Only after I confided my blunder to Gilda did she inform me that she had been to his home and it was spectacular.

That old saying is true...you can’t judge a book by its cover.


Penney for Their Thoughts: The last time JC Penney made a bold corner office move, as it did earlier this week naming Apple’s Ron Johnson their incoming chief executive as of Nov. 1, I was very much a part of it.

Penney’s problems today resemble those it had in the late 20th century. It was a muddled, middle of the road department store, with little to entice shoppers to walk its aisles, unless they were headed to a bathroom or to their car. Penney’s senior management were nice guys, but not really up to the task of making the retailer a meaningful shopping destination.

In April 1998 I wrote in my magazine, “Something radical must be done. Penney needs to break the mold of inbred succession it has clung to since James Cash Penney retired if it wants to make serious headway with its department store strategy.

“I nominate Allen Questrom.”

Questrom was the former ceo of Federated Department Stores. He had merged it with R.H. Macy. He was a merchandising wizard with strong people skills.

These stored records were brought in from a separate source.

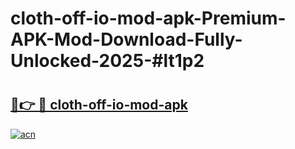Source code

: # cloth-off-io-mod-apk-Premium-APK-Mod-Download-Fully-Unlocked-2025-#lt1p2

# <h2><a href="https://bedroomkl.my?title=cloth-off-io-mod-apk&ref=1AP">🔗👉 🔴 cloth-off-io-mod-apk</a></h2>

[![acn](https://github.com/user-attachments/assets/0f9c940e-d8b0-45ae-aac7-cd30a18b3e1c)](https://bedroomkl.my?title=cloth-off-io-mod-apk&ref=1AP)

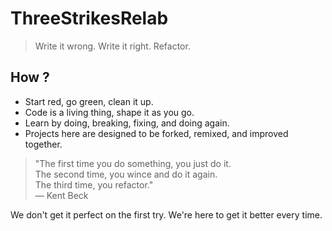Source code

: # ThreeStrikesRelab
> Write it wrong. Write it right. Refactor.

## How ?
- Start red, go green, clean it up.
- Code is a living thing, shape it as you go.
- Learn by doing, breaking, fixing, and doing again.
- Projects here are designed to be forked, remixed, and improved together.

> "The first time you do something, you just do it.  
> The second time, you wince and do it again.  
> The third time, you refactor."  
> — Kent Beck

We don't get it perfect on the first try. We're here to get it better every time.
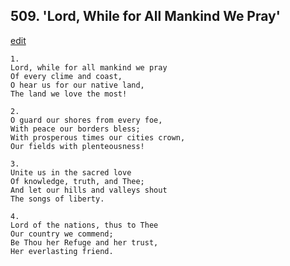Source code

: 
## 509.  'Lord, While for All Mankind We Pray'
[edit](https://docs.google.com/document/d/1pNteo9Nvt0jx94lhtCj1Lf84LBGnFVU1/edit?mode=html)



    1.
    Lord, while for all mankind we pray
    Of every clime and coast,
    O hear us for our native land,
    The land we love the most!

    2.
    O guard our shores from every foe,
    With peace our borders bless;
    With prosperous times our cities crown,
    Our fields with plenteousness!

    3.
    Unite us in the sacred love
    Of knowledge, truth, and Thee;
    And let our hills and valleys shout
    The songs of liberty.

    4.
    Lord of the nations, thus to Thee
    Our country we commend;
    Be Thou her Refuge and her trust,
    Her everlasting friend.
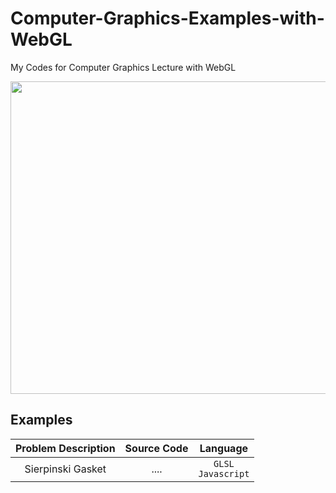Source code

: # Computer-Graphics-Examples-with-WebGL
My Codes for Computer Graphics Lecture with WebGL


<img src = "https://ohiostate.pressbooks.pub/app/uploads/sites/45/2017/04/creative_computer_graphics_1.jpg" width = "730" height = "500">


## Examples
| Problem Description      | Source Code | Language |
| :-----------: | :-----------: | :-----------: |
| Sierpinski Gasket | .... | `GLSL` <br> `Javascript` | 
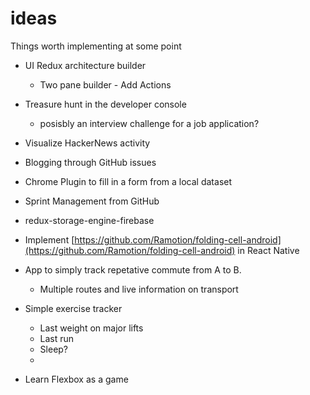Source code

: # ideas
Things worth implementing at some point

* UI Redux architecture builder
  * Two pane builder - Add Actions 

* Treasure hunt in the developer console
  * posisbly an interview challenge for a job application?

* Visualize HackerNews activity
* Blogging through GitHub issues
* Chrome Plugin to fill in a form from a local dataset
 
* Sprint Management from GitHub

* redux-storage-engine-firebase
* Implement [https://github.com/Ramotion/folding-cell-android](https://github.com/Ramotion/folding-cell-android) in React Native

* App to simply track repetative commute from A to B.
  * Multiple routes and live information on transport  

* Simple exercise tracker
  * Last weight on major lifts
  * Last run
  * Sleep?
  * 

* Learn Flexbox as a game
  
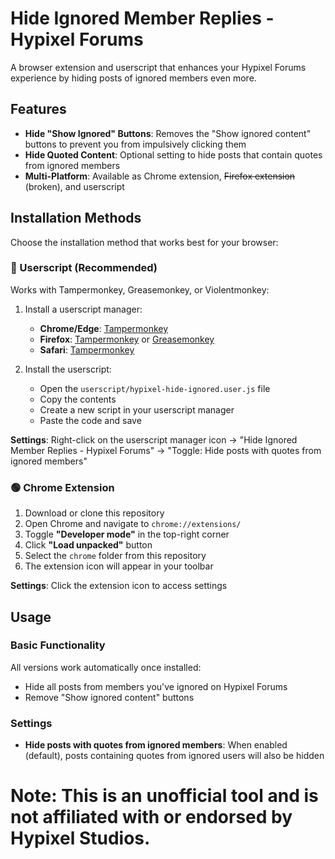# Hide Ignored Member Replies - Hypixel Forums

A browser extension and userscript that enhances your Hypixel Forums experience by hiding posts of ignored members even more.

## Features

- **Hide "Show Ignored" Buttons**: Removes the "Show ignored content" buttons to prevent you from impulsively clicking them
- **Hide Quoted Content**: Optional setting to hide posts that contain quotes from ignored members
- **Multi-Platform**: Available as Chrome extension, ~~Firefox extension~~ (broken), and userscript

## Installation Methods

Choose the installation method that works best for your browser:

### 🔵 Userscript (Recommended)

Works with Tampermonkey, Greasemonkey, or Violentmonkey:

1. Install a userscript manager:
   - **Chrome/Edge**: [Tampermonkey](https://chrome.google.com/webstore/detail/tampermonkey/dhdgffkkebhmkfjojejmpbldmpobfkfo)
   - **Firefox**: [Tampermonkey](https://addons.mozilla.org/en-US/firefox/addon/tampermonkey/) or [Greasemonkey](https://addons.mozilla.org/en-US/firefox/addon/greasemonkey/)
   - **Safari**: [Tampermonkey](https://apps.apple.com/us/app/tampermonkey/id1482490089)

2. Install the userscript:
   - Open the `userscript/hypixel-hide-ignored.user.js` file
   - Copy the contents
   - Create a new script in your userscript manager
   - Paste the code and save

**Settings**: Right-click on the userscript manager icon → "Hide Ignored Member Replies - Hypixel Forums" → "Toggle: Hide posts with quotes from ignored members"

### 🟢 Chrome Extension

1. Download or clone this repository
2. Open Chrome and navigate to `chrome://extensions/`
3. Toggle **"Developer mode"** in the top-right corner
4. Click **"Load unpacked"** button
5. Select the `chrome` folder from this repository
6. The extension icon will appear in your toolbar

**Settings**: Click the extension icon to access settings

## Usage

### Basic Functionality
All versions work automatically once installed:
- Hide all posts from members you've ignored on Hypixel Forums
- Remove "Show ignored content" buttons

### Settings
- **Hide posts with quotes from ignored members**: When enabled (default), posts containing quotes from ignored users will also be hidden

# Note: This is an unofficial tool and is not affiliated with or endorsed by Hypixel Studios.
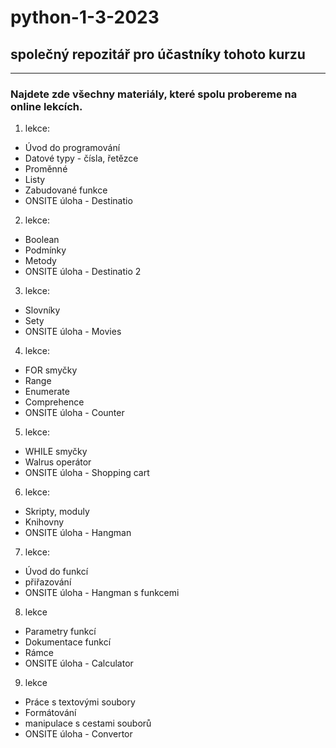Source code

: # python-1-3-2023
## společný repozitář pro účastníky tohoto kurzu

---

### Najdete zde všechny materiály, které spolu probereme na online lekcích.

1. lekce:
* Úvod do programování
* Datové typy - čísla, řetězce
* Proměnné
* Listy
* Zabudované funkce
* ONSITE úloha - Destinatio

2. lekce:
* Boolean
* Podmínky
* Metody
* ONSITE úloha - Destinatio 2

3. lekce:
* Slovníky
* Sety
* ONSITE úloha - Movies

4. lekce:
* FOR smyčky
* Range
* Enumerate
* Comprehence
* ONSITE úloha - Counter

5. lekce:
* WHILE smyčky
* Walrus operátor
* ONSITE úloha - Shopping cart

6. lekce:
* Skripty, moduly
* Knihovny
* ONSITE úloha - Hangman

7. lekce:
* Úvod do funkcí
* přiřazování
* ONSITE úloha - Hangman s funkcemi

8. lekce
* Parametry funkcí
* Dokumentace funkcí
* Rámce
* ONSITE úloha - Calculator

9. lekce
* Práce s textovými soubory
* Formátování
* manipulace s cestami souborů
* ONSITE úloha - Convertor
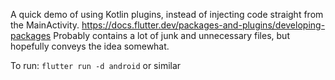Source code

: A quick demo of using Kotlin plugins, instead of injecting code straight from the MainActivity. https://docs.flutter.dev/packages-and-plugins/developing-packages
Probably contains a lot of junk and unnecessary files, but hopefully conveys the idea somewhat.

To run: `flutter run -d android` or similar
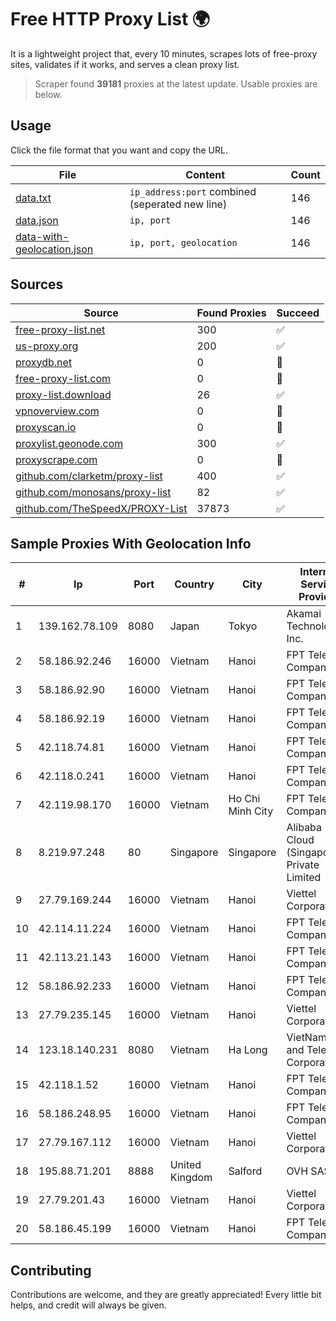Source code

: 
# Free HTTP Proxy List 🌍

It is a lightweight project that, every 10 minutes, scrapes lots of free-proxy sites, validates if it works, and serves a clean proxy list.


> Scraper found **39181** proxies at the latest update. Usable proxies are below.

## Usage

Click the file format that you want and copy the URL.


|File|Content|Count|
|----|-------|-----|
|[data.txt](https://raw.githubusercontent.com/themiralay/Proxy-List-World/master/data.txt)|`ip_address:port` combined (seperated new line)|146|
|[data.json](https://raw.githubusercontent.com/themiralay/Proxy-List-World/master/data.json)|`ip, port`|146|
|[data-with-geolocation.json](https://raw.githubusercontent.com/themiralay/Proxy-List-World/master/data-with-geolocation.json)|`ip, port, geolocation`|146|

## Sources

|Source|Found Proxies|Succeed|
|------|-------------|-------|
|[free-proxy-list.net](https://free-proxy-list.net)|300|✅|
|[us-proxy.org](https://www.us-proxy.org)|200|✅|
|[proxydb.net](http://proxydb.net)|0|🚫|
|[free-proxy-list.com](https://free-proxy-list.com/?page=&port=&type%5B%5D=http&type%5B%5D=https&up_time=0&search=Search)|0|🚫|
|[proxy-list.download](https://www.proxy-list.download/HTTP)|26|✅|
|[vpnoverview.com](https://vpnoverview.com/privacy/anonymous-browsing/free-proxy-servers)|0|🚫|
|[proxyscan.io](https://www.proxyscan.io)|0|🚫|
|[proxylist.geonode.com](https://proxylist.geonode.com/api/proxy-list?limit=300&page=1&sort_by=lastChecked&sort_type=desc&protocols=http,https)|300|✅|
|[proxyscrape.com](https://api.proxyscrape.com/v2/?request=displayproxies&protocol=http&timeout=10000&country=all&ssl=all&anonymity=all)|0|🚫|
|[github.com/clarketm/proxy-list](https://raw.githubusercontent.com/clarketm/proxy-list/master/proxy-list-raw.txt)|400|✅|
|[github.com/monosans/proxy-list](https://raw.githubusercontent.com/monosans/proxy-list/main/proxies/http.txt)|82|✅|
|[github.com/TheSpeedX/PROXY-List](https://raw.githubusercontent.com/TheSpeedX/PROXY-List/master/http.txt)|37873|✅|


## Sample Proxies With Geolocation Info

|#|Ip|Port|Country|City|Internet Service Provider|
|-|--|----|-------|----|-------------------------|
|1|139.162.78.109|8080|Japan|Tokyo|Akamai Technologies, Inc.|
|2|58.186.92.246|16000|Vietnam|Hanoi|FPT Telecom Company|
|3|58.186.92.90|16000|Vietnam|Hanoi|FPT Telecom Company|
|4|58.186.92.19|16000|Vietnam|Hanoi|FPT Telecom Company|
|5|42.118.74.81|16000|Vietnam|Hanoi|FPT Telecom Company|
|6|42.118.0.241|16000|Vietnam|Hanoi|FPT Telecom Company|
|7|42.119.98.170|16000|Vietnam|Ho Chi Minh City|FPT Telecom Company|
|8|8.219.97.248|80|Singapore|Singapore|Alibaba Cloud (Singapore) Private Limited|
|9|27.79.169.244|16000|Vietnam|Hanoi|Viettel Corporation|
|10|42.114.11.224|16000|Vietnam|Hanoi|FPT Telecom Company|
|11|42.113.21.143|16000|Vietnam|Hanoi|FPT Telecom Company|
|12|58.186.92.233|16000|Vietnam|Hanoi|FPT Telecom Company|
|13|27.79.235.145|16000|Vietnam|Hanoi|Viettel Corporation|
|14|123.18.140.231|8080|Vietnam|Ha Long|VietNam Post and Telecom Corporation|
|15|42.118.1.52|16000|Vietnam|Hanoi|FPT Telecom Company|
|16|58.186.248.95|16000|Vietnam|Hanoi|FPT Telecom Company|
|17|27.79.167.112|16000|Vietnam|Hanoi|Viettel Corporation|
|18|195.88.71.201|8888|United Kingdom|Salford|OVH SAS|
|19|27.79.201.43|16000|Vietnam|Hanoi|Viettel Corporation|
|20|58.186.45.199|16000|Vietnam|Hanoi|FPT Telecom Company|



## Contributing

Contributions are welcome, and they are greatly appreciated! Every
little bit helps, and credit will always be given.

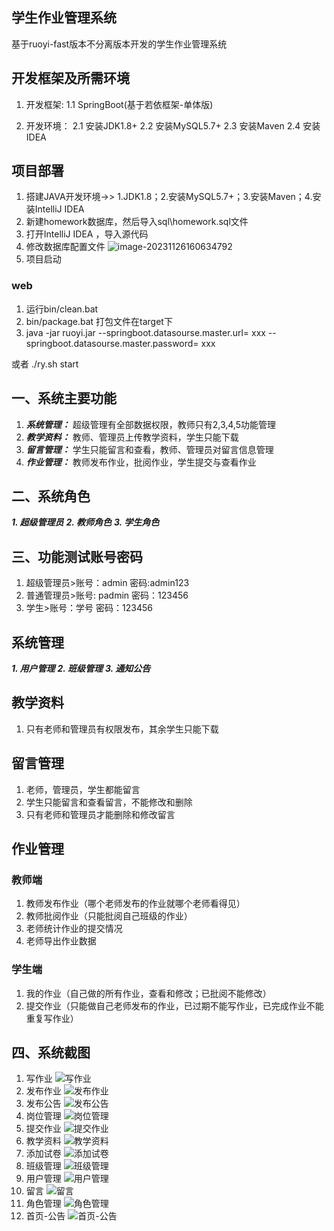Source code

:## 学生作业管理系统
基于ruoyi-fast版本不分离版本开发的学生作业管理系统

## 开发框架及所需环境
1. 开发框架:
    1.1 SpringBoot(基于若依框架-单体版)

2. 开发环境：
   2.1 安装JDK1.8+
   2.2 安装MySQL5.7+
   2.3 安装Maven
   2.4 安装IDEA

## 项目部署
1. 搭建JAVA开发环境->> 1.JDK1.8；2.安装MySQL5.7+；3.安装Maven；4.安装IntelliJ IDEA
2. 新建homework数据库，然后导入sql\homework.sql文件
3. 打开IntelliJ IDEA ，导入源代码
4. 修改数据库配置文件
    ![image-20231126160634792](doc/image-20231126160634792.png)
5. 项目启动
### web
1. 运行bin/clean.bat
2. bin/package.bat 打包文件在target下
3. java -jar ruoyi.jar --springboot.datasourse.master.url= xxx --springboot.datasourse.master.password= xxx

或者 ./ry.sh start

## 一、系统主要功能
1. _**系统管理：**_ 超级管理有全部数据权限，教师只有2,3,4,5功能管理
2. _**教学资料：**_ 教师、管理员上传教学资料，学生只能下载
3. _**留言管理：**_ 学生只能留言和查看，教师、管理员对留言信息管理
4. _**作业管理：**_ 教师发布作业，批阅作业，学生提交与查看作业

## 二、系统角色
_**1. 超级管理员**_
_**2. 教师角色**_
_**3. 学生角色**_

## 三、功能测试账号密码
1. 超级管理员>账号：admin 密码:admin123
2. 普通管理员>账号: padmin 密码：123456
3. 学生>账号：学号 密码：123456

## 系统管理
**_1. 用户管理_**
**_2. 班级管理_**
**_3. 通知公告_**

## 教学资料
1. 只有老师和管理员有权限发布，其余学生只能下载

## 留言管理
1. 老师，管理员，学生都能留言
2. 学生只能留言和查看留言，不能修改和删除
3. 只有老师和管理员才能删除和修改留言

## 作业管理
### 教师端
1. 教师发布作业（哪个老师发布的作业就哪个老师看得见）
2. 教师批阅作业（只能批阅自己班级的作业）
3. 老师统计作业的提交情况
4. 老师导出作业数据
### 学生端
1. 我的作业（自己做的所有作业，查看和修改；已批阅不能修改）
2. 提交作业（只能做自己老师发布的作业，已过期不能写作业，已完成作业不能重复写作业）

## 四、系统截图
1. 写作业
![写作业](pic/写作业.png)
2. 发布作业
![发布作业](pic/发布作业.png)
3. 发布公告
![发布公告](pic/发布公告.png)
4. 岗位管理
![岗位管理](pic/岗位管理.png)
5. 提交作业
![提交作业](pic/提交作业.png)
6. 教学资料
![教学资料](pic/教学资料.png)
7. 添加试卷
![添加试卷](pic/添加试卷.png)
8. 班级管理
![班级管理](pic/班级管理.png)
9. 用户管理
![用户管理](pic/用户管理.png)
10. 留言
![留言](pic/留言.png)
11. 角色管理
![角色管理](pic/角色管理.png)
12. 首页-公告
![首页-公告](pic/首页-公告.png)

Penney’s board of directors discussed my suggestion at its next meeting, but nothing happened, until July 2000, when Penney named Questrom its next chairman and ceo. Everyone in the press clamored for an interview; when Questrom was shown a copy of my April 1998 editorial, he granted me the first one.

Questrom left Penney in 2004, replaced by Myron “Mike” Ullman. Ullman had been chairman and ceo of Macy and other high-end retailers, but his expertise was in finance. Penney initiated some strong cross-merchandising agreements with companies like Sephora under Ullman, but has not been able to have any sustained breakout ideas. It also suffered as its core middle and working class clientele pulled back spending during the recession.

There’s no doubt Johnson is the fair-haired executive in retailing. Apple stores scoop up an estimated $4,000 in sales per square foot. Penney, by comparison, does under $160.

It would be presumptuous to believe Johnson could jump-start Penney’s performance based on his Apple experience. For one, the product lines are too dissimilar. Apple has a limited number of stock keeping units (SKUs) vs. the wide assortments at Penney. Apple’s SKUs are rather pricey compared to underwear, socks, or a men’s suit or dress. Apple stores are an electronics playground, visited by dedicated, some might say, brainwashed, customers and would-be acolytes, with lots of committed, helpful staff in a small store format. Penney’s stores are huge. Staff is there mostly to replenish stock and straighten up, not sell, for there are few customers who need help picking out a set of towels or a prom dress.

Despite being sold at full price, the uniqueness of Apple products—the iPad, iPod, iPhone, iTouch, MacBook—draws shoppers into Apple stores. While other retailers in a mall are almost empty, even in midweek Apple stores are abuzz with activity. Penney might have unique merchandise as well, but its private label apparel and home goods must compete with name and designer brands often sold at a discount in countless stores in the mall and strip centers.

Johnson’s challenge will be to sprinkle into the mix enough products that are exclusive to Penney and create excitement around them. It’s not his Apple experience that will serve him well here, but rather his time as head of merchandising for Target. Just as Target has a cult-like following for its Michael Graves housewares and other trendy goods, Penney will have to undergo a transformation in the consumer’s mind.

Can it be done? Can Johnson do it? He’s probably among the few executives who could. But he’ll need help turning on the spending spigot. He’ll need an improved economy with stronger home sales. Until middle America starts spending again, Penney will just be treading water.